Ribbon diagram of staphylococcal nuclease (PDB 1EY0) with tryptophan 140 shown in orange. Helical secondary structure is shown in red.

Theory

A more detailed theoretical analysis bears this out, but points out important limitations on what the two probes of structure can differentiate. In past work staphylococcal nuclease denaturation behavior has been analyzed by a two state model. The apparent equilibrium constant, K_app, for the two state reaction native state Ý denatured state is calculated using the equation:

$${\mathrm{K}}_{\mathrm{app}}=\frac{\left[\mathrm{N}\right]}{\left[\mathrm{D}\right]}=\frac{{\mathrm{I}}_{\mathrm{N}}-\mathrm{I}}{\mathrm{I}-{\mathrm{I}}_{\mathrm{D}}}$$ 1)

where [N] and [D] are the concentration of the native and denatured states, respectively, I_N is the fluorescence or circular dichroism of the native state, I_D the fluorescence or circular dichroism of the denatured state, and I is the fluorescence or circular dichroism intensity at a given temperature.
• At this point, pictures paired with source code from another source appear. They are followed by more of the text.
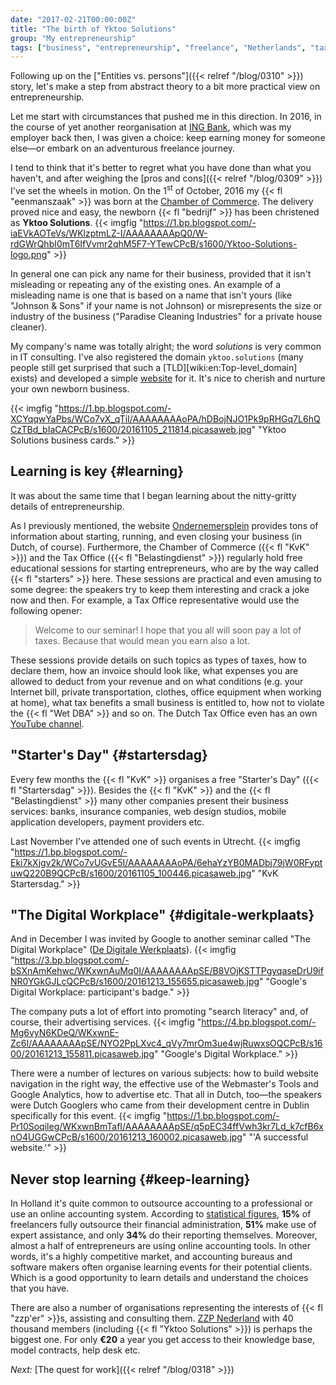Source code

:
```yaml
---
date: "2017-02-21T00:00:00Z"
title: "The birth of Yktoo Solutions"
group: "My entrepreneurship"
tags: ["business", "entrepreneurship", "freelance", "Netherlands", "taxes", "work", "Yktoo Solutions"]
---
```


Following up on the ["Entities vs. persons"]({{< relref "/blog/0310" >}}) story, let's make a step from abstract theory to a bit more practical view on entrepreneurship.

Let me start with circumstances that pushed me in this direction. In 2016, in the course of yet another reorganisation at [ING Bank](http://www.ing.com/), which was my employer back then, I was given a choice: keep earning money for someone else—or embark on an adventurous freelance journey.

<!--more-->

<!-- {{< imgfig "https://1.bp.blogspot.com/-XCYqqwYaPbs/WCo7vX_qTiI/AAAAAAAAoPA/hDBojNJO1Pk9pRHGq7L6hQCzTBd_bIaCACPcB/s1600/20161105_211814.picasaweb.jpg" >}} -->

I tend to think that it's better to regret what you have done than what you haven't, and after weighing the [pros and cons]({{< relref "/blog/0309" >}}) I've set the wheels in motion. On the 1<sup>st</sup> of October, 2016 my {{< fl "eenmanszaak" >}} was born at the [Chamber of Commerce](https://www.kvk.nl/). The delivery proved nice and easy, the newborn {{< fl "bedrijf" >}} has been christened as **Yktoo Solutions**.
{{< imgfig "https://1.bp.blogspot.com/-iaEVkAOTeVs/WKlzptmLZ-I/AAAAAAAApQ0/W-rdGWrQhbI0mT6IfVvmr2qhM5F7-YTewCPcB/s1600/Yktoo-Solutions-logo.png" >}}

In general one can pick any name for their business, provided that it isn't misleading or repeating any of the existing ones. An example of a misleading name is one that is based on a name that isn't yours (like "Johnson & Sons" if your name is not Johnson) or misrepresents the size or industry of the business ("Paradise Cleaning Industries" for a private house cleaner).

My company's name was totally alright; the word *solutions* is very common in IT consulting. I've also registered the domain `yktoo.solutions` (many people still get surprised that such a [TLD][wiki:en:Top-level_domain] exists) and developed a simple [website](https://www.yktoo.solutions/) for it. It's nice to cherish and nurture your own newborn business.

{{< imgfig "https://1.bp.blogspot.com/-XCYqqwYaPbs/WCo7vX_qTiI/AAAAAAAAoPA/hDBojNJO1Pk9pRHGq7L6hQCzTBd_bIaCACPcB/s1600/20161105_211814.picasaweb.jpg" "Yktoo Solutions business cards." >}}

## Learning is key {#learning}

It was about the same time that I began learning about the nitty-gritty details of entrepreneurship.

As I previously mentioned, the website [Ondernemersplein](http://www.ondernemersplein.nl/) provides tons of information about starting, running, and even closing your business (in Dutch, of course). Furthermore, the Chamber of Commerce ({{< fl "KvK" >}}) and the Tax Office ({{< fl "Belastingdienst" >}}) regularly hold free educational sessions for starting entrepreneurs, who are by the way called {{< fl "starters" >}} here. These sessions are practical and even amusing to some degree: the speakers try to keep them interesting and crack a joke now and then. For example, a Tax Office representative would use the following opener:

> Welcome to our seminar! I hope that you all will soon pay a lot of taxes. Because that would mean you earn also a lot.

These sessions provide details on such topics as types of taxes, how to declare them, how an invoice should look like, what expenses you are allowed to deduct from your revenue and on what conditions (e.g. your Internet bill, private transportation, clothes, office equipment when working at home), what tax benefits a small business is entitled to, how not to violate the {{< fl "Wet DBA" >}} and so on. The Dutch Tax Office even has an own [YouTube channel](https://www.youtube.com/user/BelastingdienstVideo).

## "Starter's Day" {#startersdag}

Every few months the {{< fl "KvK" >}} organises a free "Starter's Day" ({{< fl "Startersdag" >}}). Besides the {{< fl "KvK" >}} and the {{< fl "Belastingdienst" >}} many other companies present their business services: banks, insurance companies, web design studios, mobile application developers, payment providers etc.

Last November I've attended one of such events in Utrecht.
{{< imgfig "https://1.bp.blogspot.com/-Eki7kXjgv2k/WCo7vUGvE5I/AAAAAAAAoPA/6ehaYzYB0MADbj79jW0RFyptuwQ220B9QCPcB/s1600/20161105_100446.picasaweb.jpg" "KvK Startersdag." >}}

## "The Digital Workplace" {#digitale-werkplaats}

And in December I was invited by Google to another seminar called "The Digital Workplace" ([De Digitale Werkplaats](https://digitalewerkplaats.withgoogle.com/)).
{{< imgfig "https://3.bp.blogspot.com/-bSXnAmKehwc/WKxwnAuMq0I/AAAAAAAApSE/B8VOjKSTTPgyqaseDrU9ifNR0YGkGJLcQCPcB/s1600/20161213_155655.picasaweb.jpg" "Google's Digital Workplace: participant's badge." >}}

The company puts a lot of effort into promoting "search literacy" and, of course, their advertising services.
{{< imgfig "https://4.bp.blogspot.com/-Mg6vyN6KDeQ/WKxwnE-Zc6I/AAAAAAAApSE/NYO2PpLXvc4_qVy7mrOm3ue4wjRuwxsOQCPcB/s1600/20161213_155811.picasaweb.jpg" "Google's Digital Workplace." >}}

There were a number of lectures on various subjects: how to build website navigation in the right way, the effective use of the Webmaster's Tools and Google Analytics, how to advertise etc. That all in Dutch, too—the speakers were Dutch Googlers who came from their development centre in Dublin specifically for this event.
{{< imgfig "https://1.bp.blogspot.com/-Pr10Soqileg/WKxwnBmTafI/AAAAAAAApSE/q5pEC34ffVwh3kr7Ld_k7cfB6xnO4UGGwCPcB/s1600/20161213_160002.picasaweb.jpg" "'A successful website.'" >}}

## Never stop learning {#keep-learning}

In Holland it's quite common to outsource accounting to a professional or use an online accounting system. According to [statistical figures](https://infogr.am/2ee6f09c-e346-405f-b4c0-3d511d5d3ab7), **15%** of freelancers fully outsource their financial administration, **51%** make use of expert assistance, and only **34%** do their reporting themselves. Moreover, almost a half of entrepreneurs are using online accounting tools. In other words, it's a highly competitive market, and accounting bureaus and software makers often organise learning events for their potential clients. Which is a good opportunity to learn details and understand the choices that you have.

There are also a number of organisations representing the interests of {{< fl "zzp'er" >}}s, assisting and consulting them. [ZZP Nederland](https://www.zzp-nederland.nl/) with 40 thousand members (including {{< fl "Yktoo Solutions" >}}) is perhaps the biggest one. For only **€20** a year you get access to their knowledge base, model contracts, help desk etc.

*Next:* [The quest for work]({{< relref "/blog/0318" >}})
In practice, both I_N and I_D for both fluorescence and CD decrease as temperature increases in a generally linear fashion.

Let us suppose that the denaturation behavior of nuclease is, instead, a three-state equilibrium.
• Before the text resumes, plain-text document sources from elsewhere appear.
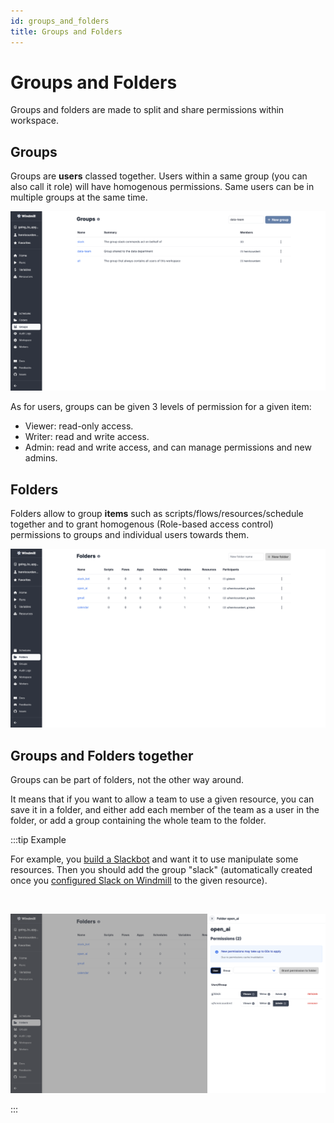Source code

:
 ```yaml
---
id: groups_and_folders
title: Groups and Folders
---
```


# Groups and Folders

Groups and folders are made to split and share permissions within workspace.

## Groups

Groups are **users** classed together. Users within a same group (you can also call it role) will have homogenous permissions. Same users can be in multiple groups at the same time.

![Groups](./1-groups.png "Groups")

As for users, groups can be given 3 levels of permission for a given item:
- Viewer: read-only access.
- Writer: read and write access.
- Admin: read and write access, and can manage permissions and new admins.

## Folders

Folders allow to group **items** such as scripts/flows/resources/schedule together and to grant homogenous (Role-based access control) permissions to groups and individual users towards them.

![Folders](./3-folders.png "Folders")


## Groups and Folders together

Groups can be part of folders, not the other way around.

It means that if you want to allow a team to use a given resource, you can save it in a folder, and either add each member of the team as a user in the folder, or add a group containing the whole team to the folder.

:::tip Example

For example, you [build a Slackbot](https://www.windmill.dev/blog/handler-slack-commands) and want it to use manipulate some resources. Then you should add the group "slack" (automatically created once you [configured Slack on Windmill](../../integrations/slack.md) to the given resource).

<br/>

![Groups within folders](./2-groups-within-folders.png "Groups within folders")

:::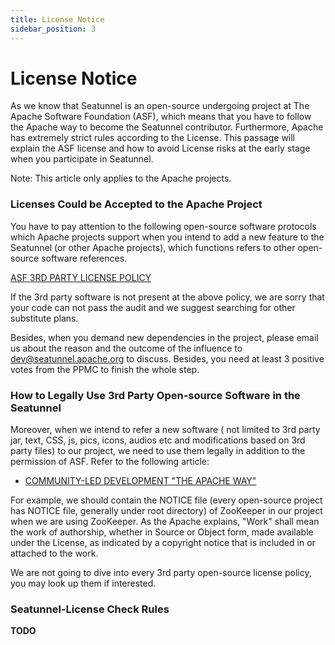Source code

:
 ```yaml
---
title: License Notice
sidebar_position: 3
---
```


# License Notice

As we know that Seatunnel is an open-source undergoing project at The Apache Software Foundation (ASF), which means that you have to follow the Apache way to become the Seatunnel contributor. Furthermore, Apache has extremely strict rules according to the License. This passage will explain the ASF license and how to avoid License risks at the early stage when you participate in Seatunnel.

Note: This article only applies to the Apache projects.

### Licenses Could be Accepted to the Apache Project

You have to pay attention to the following open-source software protocols which Apache projects support when you intend to add a new feature to the Seatunnel (or other Apache projects), which functions refers to other open-source software references.

[ASF 3RD PARTY LICENSE POLICY](https://apache.org/legal/resolved.html)

If the 3rd party software is not present at the above policy, we are sorry that your code can not pass the audit and we suggest searching for other substitute plans.

Besides,  when you demand new dependencies in the project, please email us about the reason and the outcome of the influence to dev@seatunnel.apache.org to discuss. Besides, you need at least 3 positive votes from the PPMC to finish the whole step.

### How to Legally Use 3rd Party Open-source Software in the Seatunnel

Moreover, when we intend to refer a new software ( not limited to 3rd party jar, text, CSS, js, pics, icons, audios etc and modifications based on 3rd party files) to our project, we need to use them legally in addition to the permission of ASF. Refer to the following article:

* [COMMUNITY-LED DEVELOPMENT "THE APACHE WAY"](https://apache.org/dev/licensing-howto.html)


For example, we should contain the NOTICE file (every open-source project has NOTICE file, generally under root directory) of ZooKeeper in our project when we are using ZooKeeper. As the Apache explains, "Work" shall mean the work of authorship, whether in Source or Object form, made available under the License, as indicated by a copyright notice that is included in or attached to the work.

We are not going to dive into every 3rd party open-source license policy, you may look up them if interested.

### Seatunnel-License Check Rules

**TODO**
The equilibriums, defined by K₁ and K₂, in the absence of evidence to the contrary, will be assumed to be two-state and [N], [D₁] and [D₂] are the concentrations of protein in, respectively, the N, D₁ and D₂ states. We adopt the nomenclature of D₁ and D₂ for the partially unfolded and the more completely unfolded state, respectively, to emphasize that the intermediate state is not completely folded, is presumably enzymatically inactive, and to avoid some of the connotations associated with the term “intermediate.” Therefore:

$${\mathrm{K}}_1=\frac{\left[{\mathrm{D}}_1\right]}{\left[\mathrm{N}\right]}$$ 2)

and

$${\mathrm{K}}_2=\frac{\left[{\mathrm{D}}_2\right]}{\left[{\mathrm{D}}_1\right]}$$ 3)
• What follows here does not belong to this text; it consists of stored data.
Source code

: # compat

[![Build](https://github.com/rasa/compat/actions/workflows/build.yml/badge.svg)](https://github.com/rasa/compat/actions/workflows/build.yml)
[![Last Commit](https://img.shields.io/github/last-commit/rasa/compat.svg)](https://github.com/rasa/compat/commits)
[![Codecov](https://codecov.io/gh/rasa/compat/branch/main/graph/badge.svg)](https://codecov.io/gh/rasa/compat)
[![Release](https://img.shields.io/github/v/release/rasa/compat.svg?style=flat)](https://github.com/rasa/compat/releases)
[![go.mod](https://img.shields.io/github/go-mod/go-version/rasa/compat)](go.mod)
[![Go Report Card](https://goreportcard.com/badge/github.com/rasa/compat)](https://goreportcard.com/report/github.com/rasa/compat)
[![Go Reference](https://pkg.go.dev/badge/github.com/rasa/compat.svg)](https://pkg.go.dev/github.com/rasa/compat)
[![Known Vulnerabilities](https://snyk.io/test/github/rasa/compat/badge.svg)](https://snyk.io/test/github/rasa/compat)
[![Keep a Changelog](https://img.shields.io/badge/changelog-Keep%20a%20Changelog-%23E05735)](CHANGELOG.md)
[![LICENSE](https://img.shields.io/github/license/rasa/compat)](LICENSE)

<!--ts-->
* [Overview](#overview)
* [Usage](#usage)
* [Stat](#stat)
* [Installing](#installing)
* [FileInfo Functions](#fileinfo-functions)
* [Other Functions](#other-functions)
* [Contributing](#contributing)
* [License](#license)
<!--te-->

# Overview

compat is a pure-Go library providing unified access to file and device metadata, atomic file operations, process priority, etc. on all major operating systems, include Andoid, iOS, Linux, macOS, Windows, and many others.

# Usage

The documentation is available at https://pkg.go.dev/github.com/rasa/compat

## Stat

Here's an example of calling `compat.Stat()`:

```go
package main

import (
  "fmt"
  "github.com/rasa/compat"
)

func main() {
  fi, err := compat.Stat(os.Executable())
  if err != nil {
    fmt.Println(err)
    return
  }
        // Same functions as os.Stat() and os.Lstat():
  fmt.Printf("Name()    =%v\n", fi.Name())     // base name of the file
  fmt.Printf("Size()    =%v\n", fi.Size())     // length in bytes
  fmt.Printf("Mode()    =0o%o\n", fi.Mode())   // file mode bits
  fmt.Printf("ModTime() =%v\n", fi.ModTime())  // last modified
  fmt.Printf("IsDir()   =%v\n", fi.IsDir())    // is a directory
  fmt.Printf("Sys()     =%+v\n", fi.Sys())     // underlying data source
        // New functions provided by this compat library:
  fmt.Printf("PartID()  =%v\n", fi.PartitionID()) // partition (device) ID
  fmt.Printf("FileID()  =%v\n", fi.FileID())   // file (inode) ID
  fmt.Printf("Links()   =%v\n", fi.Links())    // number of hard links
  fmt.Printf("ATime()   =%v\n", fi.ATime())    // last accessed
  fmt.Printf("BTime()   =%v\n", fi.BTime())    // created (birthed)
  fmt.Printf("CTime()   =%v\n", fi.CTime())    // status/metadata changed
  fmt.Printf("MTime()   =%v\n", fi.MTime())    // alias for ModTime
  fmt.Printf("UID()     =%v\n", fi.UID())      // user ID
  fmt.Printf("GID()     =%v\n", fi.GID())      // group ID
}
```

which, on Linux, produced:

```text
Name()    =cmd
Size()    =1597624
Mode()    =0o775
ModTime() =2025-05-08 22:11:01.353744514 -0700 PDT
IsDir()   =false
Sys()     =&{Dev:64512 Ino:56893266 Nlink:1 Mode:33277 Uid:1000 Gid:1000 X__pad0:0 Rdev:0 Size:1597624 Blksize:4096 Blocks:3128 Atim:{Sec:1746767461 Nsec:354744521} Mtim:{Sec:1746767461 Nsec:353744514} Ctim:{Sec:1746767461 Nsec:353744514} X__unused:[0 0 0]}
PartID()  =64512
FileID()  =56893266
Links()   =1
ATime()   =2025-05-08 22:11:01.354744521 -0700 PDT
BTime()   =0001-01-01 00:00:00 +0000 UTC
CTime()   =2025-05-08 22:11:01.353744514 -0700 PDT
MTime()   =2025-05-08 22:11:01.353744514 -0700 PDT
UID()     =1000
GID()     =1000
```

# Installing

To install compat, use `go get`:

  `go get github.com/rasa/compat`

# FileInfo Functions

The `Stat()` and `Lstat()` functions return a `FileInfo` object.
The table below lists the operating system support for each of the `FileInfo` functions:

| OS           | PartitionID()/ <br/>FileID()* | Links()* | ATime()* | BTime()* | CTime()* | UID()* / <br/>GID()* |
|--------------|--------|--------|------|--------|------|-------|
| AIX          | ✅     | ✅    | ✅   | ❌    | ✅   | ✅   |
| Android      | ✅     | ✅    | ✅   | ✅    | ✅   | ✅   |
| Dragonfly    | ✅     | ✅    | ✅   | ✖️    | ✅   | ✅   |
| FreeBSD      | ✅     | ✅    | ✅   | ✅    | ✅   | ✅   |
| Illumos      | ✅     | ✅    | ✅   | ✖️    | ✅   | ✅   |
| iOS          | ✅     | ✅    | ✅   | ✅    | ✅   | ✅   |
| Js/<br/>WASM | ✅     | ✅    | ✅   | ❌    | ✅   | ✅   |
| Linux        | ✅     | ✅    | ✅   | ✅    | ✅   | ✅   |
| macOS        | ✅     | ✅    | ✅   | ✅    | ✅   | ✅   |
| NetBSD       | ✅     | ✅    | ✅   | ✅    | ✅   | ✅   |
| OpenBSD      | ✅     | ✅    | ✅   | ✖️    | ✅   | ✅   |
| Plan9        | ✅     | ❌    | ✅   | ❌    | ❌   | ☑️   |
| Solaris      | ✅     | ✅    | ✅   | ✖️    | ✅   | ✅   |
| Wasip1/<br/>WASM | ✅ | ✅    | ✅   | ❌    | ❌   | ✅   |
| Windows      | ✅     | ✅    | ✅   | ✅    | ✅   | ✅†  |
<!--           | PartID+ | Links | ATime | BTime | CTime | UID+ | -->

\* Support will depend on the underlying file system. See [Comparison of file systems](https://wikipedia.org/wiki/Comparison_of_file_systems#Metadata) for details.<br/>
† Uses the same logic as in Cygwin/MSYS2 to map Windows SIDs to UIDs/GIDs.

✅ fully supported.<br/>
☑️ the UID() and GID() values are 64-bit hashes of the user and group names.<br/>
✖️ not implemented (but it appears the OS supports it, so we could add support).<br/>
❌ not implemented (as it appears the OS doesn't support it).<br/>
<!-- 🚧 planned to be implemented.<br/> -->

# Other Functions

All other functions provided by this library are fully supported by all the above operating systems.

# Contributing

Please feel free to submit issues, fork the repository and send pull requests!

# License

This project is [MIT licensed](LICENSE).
The overall, total equilibrium, K_T, for native state Ý denatured states is then given by

$${\mathrm{K}}_{\mathrm{T}}=\frac{\left[{\mathrm{D}}_1\right]+\left[{\mathrm{D}}_2\right]}{\left[\mathrm{N}\right]}=\frac{\left[{\mathrm{D}}_1\right]}{\left[\mathrm{N}\right]}+\frac{\left[{\mathrm{D}}_2\right]}{\left[\mathrm{N}\right]}=\frac{\left[{\mathrm{D}}_1\right]}{\left[\mathrm{N}\right]}+\frac{\left[{\mathrm{D}}_2\right]}{\left[{\mathrm{D}}_1\right]}\frac{\left[{\mathrm{D}}_1\right]}{\left[\mathrm{N}\right]}={\mathrm{K}}_1(1+{\mathrm{K}}_2)$$ 4)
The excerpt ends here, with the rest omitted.